DATA FOR THIS TASK >>
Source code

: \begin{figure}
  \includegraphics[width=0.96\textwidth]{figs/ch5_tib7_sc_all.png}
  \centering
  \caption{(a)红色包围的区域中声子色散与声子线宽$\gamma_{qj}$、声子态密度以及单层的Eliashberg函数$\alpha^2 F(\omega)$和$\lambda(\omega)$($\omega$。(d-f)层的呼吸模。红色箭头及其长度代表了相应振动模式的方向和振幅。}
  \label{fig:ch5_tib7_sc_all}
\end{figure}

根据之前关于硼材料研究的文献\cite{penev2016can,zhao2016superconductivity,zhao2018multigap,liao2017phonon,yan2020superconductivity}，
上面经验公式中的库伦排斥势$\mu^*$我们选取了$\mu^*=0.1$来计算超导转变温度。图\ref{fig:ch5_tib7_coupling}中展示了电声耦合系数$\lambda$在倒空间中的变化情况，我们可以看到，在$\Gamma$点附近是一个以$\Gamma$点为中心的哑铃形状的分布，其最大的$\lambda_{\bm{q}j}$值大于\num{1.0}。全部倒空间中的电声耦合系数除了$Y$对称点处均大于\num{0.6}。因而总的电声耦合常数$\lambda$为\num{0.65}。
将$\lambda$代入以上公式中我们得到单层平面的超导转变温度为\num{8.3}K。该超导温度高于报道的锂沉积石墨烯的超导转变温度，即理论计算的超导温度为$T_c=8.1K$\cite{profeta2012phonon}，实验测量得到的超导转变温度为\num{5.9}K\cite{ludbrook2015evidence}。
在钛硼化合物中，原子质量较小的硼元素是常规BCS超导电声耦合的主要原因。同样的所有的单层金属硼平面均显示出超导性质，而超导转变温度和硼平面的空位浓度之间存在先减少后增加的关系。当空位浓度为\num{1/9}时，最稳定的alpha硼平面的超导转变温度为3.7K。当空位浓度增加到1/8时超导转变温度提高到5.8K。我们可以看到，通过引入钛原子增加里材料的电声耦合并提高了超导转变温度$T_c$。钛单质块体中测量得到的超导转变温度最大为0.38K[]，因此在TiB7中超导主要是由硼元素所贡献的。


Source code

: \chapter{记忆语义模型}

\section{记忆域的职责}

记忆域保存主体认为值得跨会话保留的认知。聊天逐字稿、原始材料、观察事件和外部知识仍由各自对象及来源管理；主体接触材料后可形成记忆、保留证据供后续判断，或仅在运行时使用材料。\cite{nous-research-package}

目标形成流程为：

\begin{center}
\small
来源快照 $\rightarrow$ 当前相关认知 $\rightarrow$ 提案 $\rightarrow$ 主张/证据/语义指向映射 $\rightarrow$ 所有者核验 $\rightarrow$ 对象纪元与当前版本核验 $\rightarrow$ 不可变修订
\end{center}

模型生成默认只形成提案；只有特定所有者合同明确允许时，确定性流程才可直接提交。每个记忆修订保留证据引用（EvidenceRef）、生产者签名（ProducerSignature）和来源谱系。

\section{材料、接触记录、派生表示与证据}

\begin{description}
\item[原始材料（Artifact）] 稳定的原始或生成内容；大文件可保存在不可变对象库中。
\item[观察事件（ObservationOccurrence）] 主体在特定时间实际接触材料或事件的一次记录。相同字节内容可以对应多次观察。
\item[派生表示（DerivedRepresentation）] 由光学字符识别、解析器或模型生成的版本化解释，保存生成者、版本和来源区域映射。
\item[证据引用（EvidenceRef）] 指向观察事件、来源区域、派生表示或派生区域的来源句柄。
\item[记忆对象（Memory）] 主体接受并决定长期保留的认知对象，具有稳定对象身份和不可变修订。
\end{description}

* * *

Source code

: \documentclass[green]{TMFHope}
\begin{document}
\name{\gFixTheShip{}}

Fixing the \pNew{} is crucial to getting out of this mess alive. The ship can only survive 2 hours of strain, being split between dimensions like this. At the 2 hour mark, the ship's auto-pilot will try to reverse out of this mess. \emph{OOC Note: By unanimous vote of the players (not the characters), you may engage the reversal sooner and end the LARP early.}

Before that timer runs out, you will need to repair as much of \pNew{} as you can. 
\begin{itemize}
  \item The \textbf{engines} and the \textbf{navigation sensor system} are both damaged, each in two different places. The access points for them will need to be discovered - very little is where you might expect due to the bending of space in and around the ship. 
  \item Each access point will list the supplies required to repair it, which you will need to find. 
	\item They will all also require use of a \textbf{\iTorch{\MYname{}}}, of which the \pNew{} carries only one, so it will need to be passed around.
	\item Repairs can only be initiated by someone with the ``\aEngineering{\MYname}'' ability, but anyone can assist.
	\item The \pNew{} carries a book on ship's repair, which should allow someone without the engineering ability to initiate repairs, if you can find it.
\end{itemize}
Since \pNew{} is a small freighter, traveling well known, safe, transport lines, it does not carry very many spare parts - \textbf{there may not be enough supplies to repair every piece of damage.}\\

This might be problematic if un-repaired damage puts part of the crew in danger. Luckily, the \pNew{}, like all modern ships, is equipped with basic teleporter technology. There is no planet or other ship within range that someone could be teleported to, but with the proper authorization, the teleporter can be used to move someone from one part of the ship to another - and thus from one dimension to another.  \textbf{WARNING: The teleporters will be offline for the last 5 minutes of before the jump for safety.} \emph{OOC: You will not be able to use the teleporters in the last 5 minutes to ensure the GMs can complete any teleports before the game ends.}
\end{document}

--

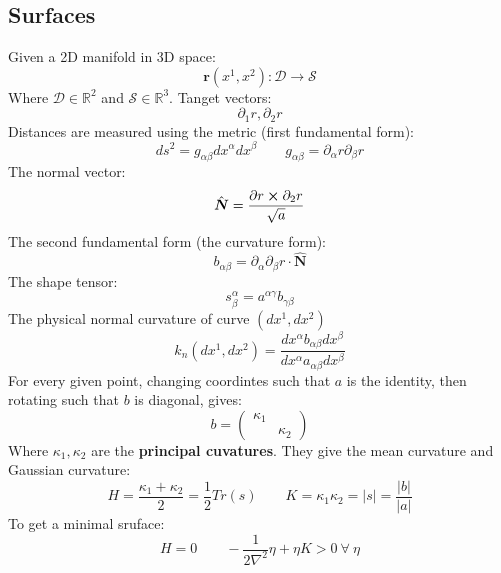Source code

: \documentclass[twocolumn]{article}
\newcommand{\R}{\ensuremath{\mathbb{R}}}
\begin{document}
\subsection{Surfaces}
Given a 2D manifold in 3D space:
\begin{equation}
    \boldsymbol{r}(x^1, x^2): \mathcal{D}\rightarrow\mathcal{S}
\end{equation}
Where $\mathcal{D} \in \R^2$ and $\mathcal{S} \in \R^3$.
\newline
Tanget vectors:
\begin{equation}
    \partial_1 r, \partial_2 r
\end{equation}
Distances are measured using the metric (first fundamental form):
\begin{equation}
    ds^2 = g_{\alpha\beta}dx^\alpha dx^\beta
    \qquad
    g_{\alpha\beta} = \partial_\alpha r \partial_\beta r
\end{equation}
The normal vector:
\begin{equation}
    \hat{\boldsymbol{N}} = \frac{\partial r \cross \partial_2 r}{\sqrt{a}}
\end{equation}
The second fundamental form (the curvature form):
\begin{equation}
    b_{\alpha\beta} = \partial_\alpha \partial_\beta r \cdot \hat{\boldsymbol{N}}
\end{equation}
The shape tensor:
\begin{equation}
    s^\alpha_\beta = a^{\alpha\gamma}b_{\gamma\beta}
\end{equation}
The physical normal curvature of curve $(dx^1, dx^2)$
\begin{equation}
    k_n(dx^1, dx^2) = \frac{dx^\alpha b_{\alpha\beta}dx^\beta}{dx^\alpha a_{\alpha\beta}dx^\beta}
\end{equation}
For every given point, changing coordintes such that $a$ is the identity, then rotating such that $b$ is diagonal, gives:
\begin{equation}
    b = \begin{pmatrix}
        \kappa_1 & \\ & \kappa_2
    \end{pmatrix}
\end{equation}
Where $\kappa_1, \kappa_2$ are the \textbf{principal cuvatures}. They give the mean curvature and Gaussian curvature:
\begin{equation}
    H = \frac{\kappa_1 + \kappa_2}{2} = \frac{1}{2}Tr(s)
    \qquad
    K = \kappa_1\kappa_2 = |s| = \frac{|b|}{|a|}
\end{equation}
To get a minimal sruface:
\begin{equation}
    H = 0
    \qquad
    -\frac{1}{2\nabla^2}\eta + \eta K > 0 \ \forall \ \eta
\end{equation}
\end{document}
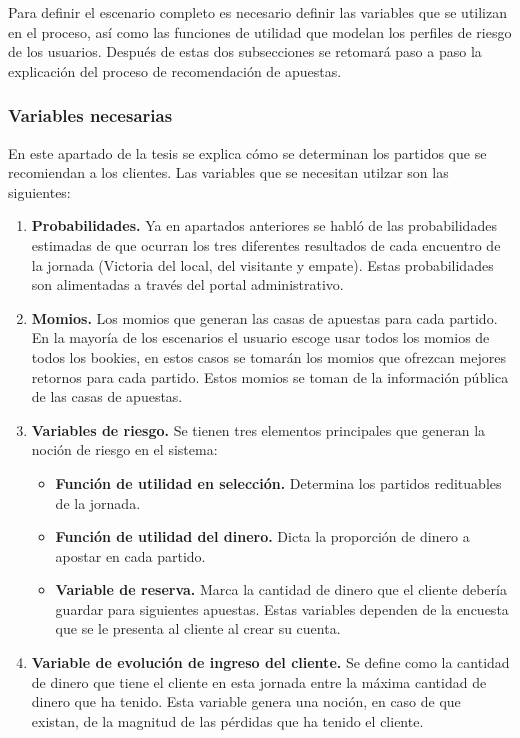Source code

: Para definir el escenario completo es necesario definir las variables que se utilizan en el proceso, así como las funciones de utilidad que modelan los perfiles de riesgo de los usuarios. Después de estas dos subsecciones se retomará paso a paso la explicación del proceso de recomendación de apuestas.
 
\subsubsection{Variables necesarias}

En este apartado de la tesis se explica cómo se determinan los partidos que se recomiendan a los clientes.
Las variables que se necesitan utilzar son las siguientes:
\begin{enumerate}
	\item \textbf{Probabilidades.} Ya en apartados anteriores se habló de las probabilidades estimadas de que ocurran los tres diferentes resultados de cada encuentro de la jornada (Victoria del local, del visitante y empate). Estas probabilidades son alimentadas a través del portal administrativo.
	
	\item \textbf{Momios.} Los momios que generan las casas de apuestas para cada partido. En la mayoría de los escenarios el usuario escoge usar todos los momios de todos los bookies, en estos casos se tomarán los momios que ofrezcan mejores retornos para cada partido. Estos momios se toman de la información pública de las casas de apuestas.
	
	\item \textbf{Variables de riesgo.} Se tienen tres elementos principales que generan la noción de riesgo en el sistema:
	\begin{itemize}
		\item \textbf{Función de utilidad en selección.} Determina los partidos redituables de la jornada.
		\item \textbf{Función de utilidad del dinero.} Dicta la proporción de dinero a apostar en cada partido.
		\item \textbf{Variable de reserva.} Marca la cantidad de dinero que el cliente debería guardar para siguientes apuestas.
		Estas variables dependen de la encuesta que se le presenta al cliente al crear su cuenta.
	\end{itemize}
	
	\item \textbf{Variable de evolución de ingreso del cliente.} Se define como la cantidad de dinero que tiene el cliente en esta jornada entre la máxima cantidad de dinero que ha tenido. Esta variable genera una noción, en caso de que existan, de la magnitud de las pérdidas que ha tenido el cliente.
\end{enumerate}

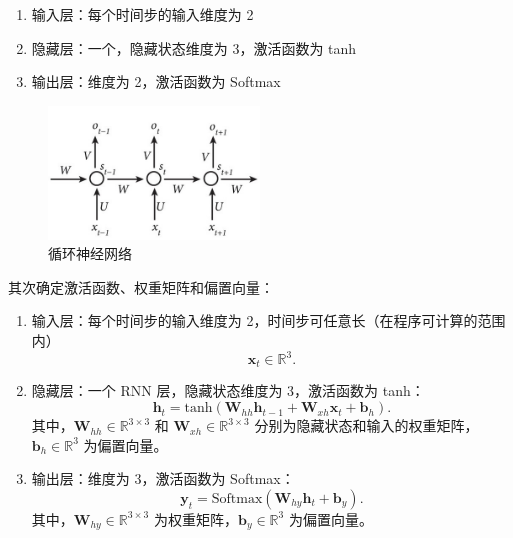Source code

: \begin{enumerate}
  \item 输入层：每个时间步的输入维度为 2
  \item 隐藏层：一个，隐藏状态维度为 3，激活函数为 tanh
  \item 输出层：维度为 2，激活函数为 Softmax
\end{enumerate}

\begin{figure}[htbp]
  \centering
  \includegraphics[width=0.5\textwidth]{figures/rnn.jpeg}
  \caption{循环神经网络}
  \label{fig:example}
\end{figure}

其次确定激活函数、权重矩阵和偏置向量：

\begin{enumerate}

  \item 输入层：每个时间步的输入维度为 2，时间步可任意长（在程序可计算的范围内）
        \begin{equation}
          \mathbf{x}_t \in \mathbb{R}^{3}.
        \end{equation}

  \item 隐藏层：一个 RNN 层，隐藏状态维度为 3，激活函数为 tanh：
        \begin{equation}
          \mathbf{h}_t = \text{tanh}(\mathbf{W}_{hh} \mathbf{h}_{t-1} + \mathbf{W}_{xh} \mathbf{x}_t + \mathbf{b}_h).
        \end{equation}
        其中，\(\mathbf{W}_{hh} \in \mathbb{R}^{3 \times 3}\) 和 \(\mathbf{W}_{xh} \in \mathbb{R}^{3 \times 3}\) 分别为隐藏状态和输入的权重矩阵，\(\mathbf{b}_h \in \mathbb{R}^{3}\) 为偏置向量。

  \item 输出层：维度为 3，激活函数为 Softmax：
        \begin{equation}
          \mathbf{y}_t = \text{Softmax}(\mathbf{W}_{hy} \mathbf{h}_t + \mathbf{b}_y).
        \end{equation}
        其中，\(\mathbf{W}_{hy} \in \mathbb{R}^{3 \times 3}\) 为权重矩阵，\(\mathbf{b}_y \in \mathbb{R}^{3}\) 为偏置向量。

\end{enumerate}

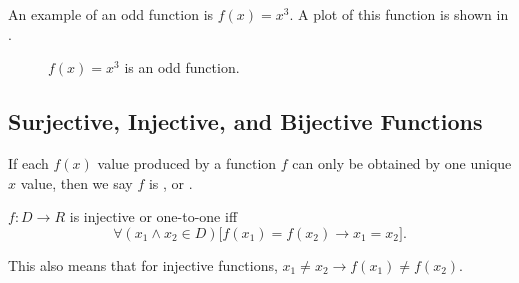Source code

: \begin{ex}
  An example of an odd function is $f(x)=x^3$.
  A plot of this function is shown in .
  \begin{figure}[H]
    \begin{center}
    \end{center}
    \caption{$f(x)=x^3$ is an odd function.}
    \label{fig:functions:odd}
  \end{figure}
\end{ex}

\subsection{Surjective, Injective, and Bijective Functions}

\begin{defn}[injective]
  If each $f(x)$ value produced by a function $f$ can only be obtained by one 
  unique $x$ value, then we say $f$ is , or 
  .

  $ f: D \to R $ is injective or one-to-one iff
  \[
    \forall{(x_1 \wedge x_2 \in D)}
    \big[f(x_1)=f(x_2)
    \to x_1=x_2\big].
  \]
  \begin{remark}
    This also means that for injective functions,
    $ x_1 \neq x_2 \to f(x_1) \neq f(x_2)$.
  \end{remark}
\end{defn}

WHAT YOU HAVE TO DO >> The required answer is each line of the data in which the word "caption" appears.

RESULT OF THIS TASK >>
  \caption{(a)红色包围的区域中声子色散与声子线宽$\gamma_{qj}$、声子态密度以及单层的Eliashberg函数$\alpha^2 F(\omega)$和$\lambda(\omega)$($\omega$。(d-f)层的呼吸模。红色箭头及其长度代表了相应振动模式的方向和振幅。}
  \caption{循环神经网络}
    \caption{$f(x)=x^3$ is an odd function.}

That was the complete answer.